**Activity**
Whenever a line in the entries includes the word "best", copy that line out.

**Dataset content**
^^^^^^^^
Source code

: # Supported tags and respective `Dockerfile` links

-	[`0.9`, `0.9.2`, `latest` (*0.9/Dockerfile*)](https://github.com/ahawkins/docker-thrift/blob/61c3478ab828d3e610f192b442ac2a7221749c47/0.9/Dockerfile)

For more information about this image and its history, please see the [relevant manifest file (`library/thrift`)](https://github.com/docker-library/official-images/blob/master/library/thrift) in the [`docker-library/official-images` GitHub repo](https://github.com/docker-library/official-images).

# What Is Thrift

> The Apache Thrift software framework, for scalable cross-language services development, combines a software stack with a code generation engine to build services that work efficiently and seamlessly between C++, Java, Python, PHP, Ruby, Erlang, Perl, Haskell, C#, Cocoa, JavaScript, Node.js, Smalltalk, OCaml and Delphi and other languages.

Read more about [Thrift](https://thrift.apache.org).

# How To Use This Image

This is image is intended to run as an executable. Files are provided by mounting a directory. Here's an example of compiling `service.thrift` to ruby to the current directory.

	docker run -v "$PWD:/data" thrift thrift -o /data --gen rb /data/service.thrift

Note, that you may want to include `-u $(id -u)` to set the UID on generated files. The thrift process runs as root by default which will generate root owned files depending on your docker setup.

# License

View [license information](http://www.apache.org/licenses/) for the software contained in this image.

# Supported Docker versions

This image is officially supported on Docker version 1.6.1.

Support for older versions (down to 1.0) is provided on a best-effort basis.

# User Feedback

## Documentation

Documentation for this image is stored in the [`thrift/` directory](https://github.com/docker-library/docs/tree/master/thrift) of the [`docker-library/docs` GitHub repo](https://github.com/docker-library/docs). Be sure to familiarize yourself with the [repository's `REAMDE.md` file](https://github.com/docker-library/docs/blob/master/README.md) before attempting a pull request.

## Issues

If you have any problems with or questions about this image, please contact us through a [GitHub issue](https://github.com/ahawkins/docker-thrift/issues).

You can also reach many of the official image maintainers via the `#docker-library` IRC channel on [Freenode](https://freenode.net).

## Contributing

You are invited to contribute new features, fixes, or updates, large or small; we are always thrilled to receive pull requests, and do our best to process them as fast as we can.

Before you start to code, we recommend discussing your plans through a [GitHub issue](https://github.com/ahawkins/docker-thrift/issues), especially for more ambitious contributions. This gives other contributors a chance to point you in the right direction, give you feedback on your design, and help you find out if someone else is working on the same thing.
^^^^^^^^
**Result of this task**
Support for older versions (down to 1.0) is provided on a best-effort basis.
You are invited to contribute new features, fixes, or updates, large or small; we are always thrilled to receive pull requests, and do our best to process them as fast as we can.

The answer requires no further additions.